The black players’ frontiers were modest – to compete against tennis players irrespective of “race” and nationality, play tournaments in Europe, improve their tennis and be ambassadors for non-racial sport, upholding equality and human dignity as opposed to racism in apartheid sport.
Tennis, Apartheid and Social Justice recalls the non-racial 1971 tour of Europe and the political, social and sporting conditions under which it took place.
South Africa in 1971 was a racist and repressive society based on white supremacy and privilege and black oppression.
Black sports persons were denied proper facilities, coaching and opportunities to excel, could not belong to the same clubs as whites or compete in competitions with or against white players.
They could not represent South Africa and were prevented from realising their sporting promise at the highest levels, their ambitions thwarted, their aspirations unfulfilled, and their dreams abandoned and shattered.
Despite constraints, sports persons courageously pursued non-racialism in sport and in the wider society as a principle and ideal, often at great personal cost to themselves.
Despite the odds, some black sportspersons, like golfer Papa Sewogolum, achieved success and prominence nationally and internationally.

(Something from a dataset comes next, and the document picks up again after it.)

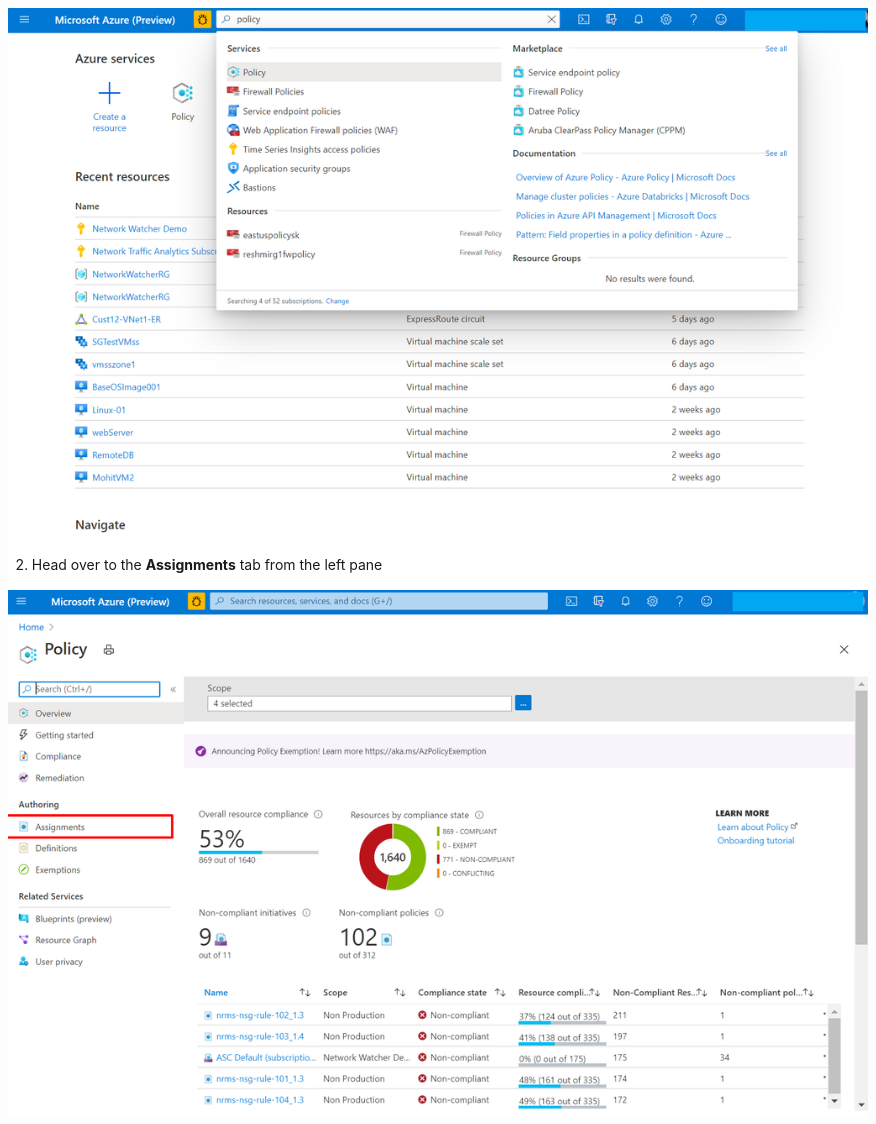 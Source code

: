 ![Policy Home Page](./media/network-watcher-builtin-policy/1_policy-search.png)

2. Head over to the **Assignments** tab from the left pane

![Assignments Tab](./media/network-watcher-builtin-policy/2_assignments-tab.png)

Tennis, Apartheid and Social Justice highlights the circumstances and dynamics of the 1971 tour and the outstanding and talented young tennis players who undertook it.
It describes the tournaments in which they participated, how they fared, their challenges and adventures, the tour’s impact on them, sporting-wise and personally, and the lessons that were learnt.
At that time, there was shameful collusion between international tennis associations and the racist “whites only” South African tennis body. Their political machinations prevented Hoosen Bobat from becoming the first black South African to compete in the junior Wimbledon championships.
The book argues that post 1994, there has neither been fitting recognition nor reparations for outstanding apartheid-era black tennis players and that the apartheid legacy continues to affect tennis today.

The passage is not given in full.